§ Provided records
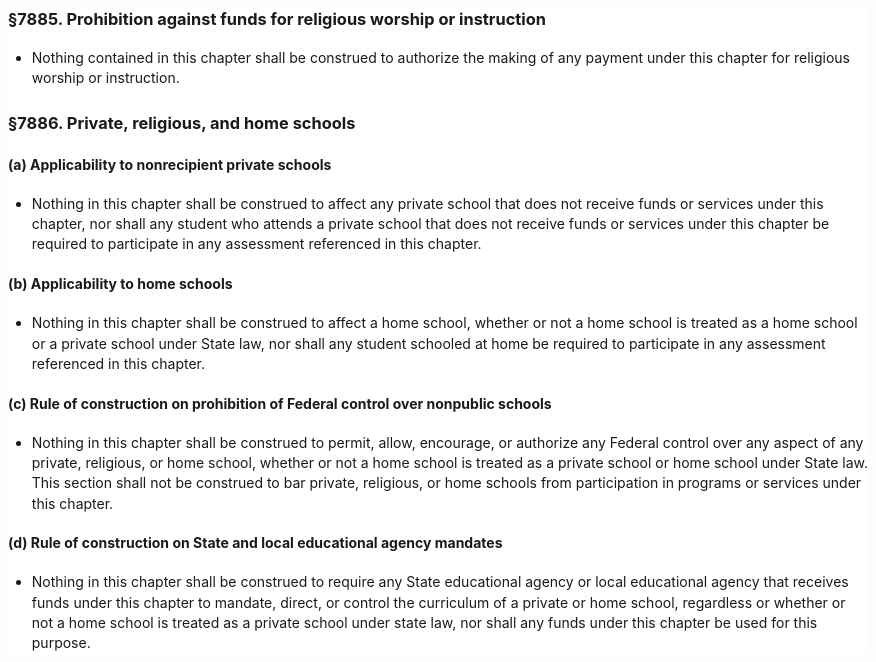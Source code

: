 ### §7885. Prohibition against funds for religious worship or instruction
* Nothing contained in this chapter shall be construed to authorize the making of any payment under this chapter for religious worship or instruction.

### §7886. Private, religious, and home schools
#### (a) Applicability to nonrecipient private schools
* Nothing in this chapter shall be construed to affect any private school that does not receive funds or services under this chapter, nor shall any student who attends a private school that does not receive funds or services under this chapter be required to participate in any assessment referenced in this chapter.

#### (b) Applicability to home schools
* Nothing in this chapter shall be construed to affect a home school, whether or not a home school is treated as a home school or a private school under State law, nor shall any student schooled at home be required to participate in any assessment referenced in this chapter.

#### (c) Rule of construction on prohibition of Federal control over nonpublic schools
* Nothing in this chapter shall be construed to permit, allow, encourage, or authorize any Federal control over any aspect of any private, religious, or home school, whether or not a home school is treated as a private school or home school under State law. This section shall not be construed to bar private, religious, or home schools from participation in programs or services under this chapter.

#### (d) Rule of construction on State and local educational agency mandates
* Nothing in this chapter shall be construed to require any State educational agency or local educational agency that receives funds under this chapter to mandate, direct, or control the curriculum of a private or home school, regardless or whether or not a home school is treated as a private school under state law, nor shall any funds under this chapter be used for this purpose.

§ Exercise aim
Starting with the first line of the material above and ending with the line that holds "#### (a) Applicability", write out those lines exactly, without pictures.

§ Response
Source code

: ### §7885. Prohibition against funds for religious worship or instruction
* Nothing contained in this chapter shall be construed to authorize the making of any payment under this chapter for religious worship or instruction.

### §7886. Private, religious, and home schools
#### (a) Applicability to nonrecipient private schools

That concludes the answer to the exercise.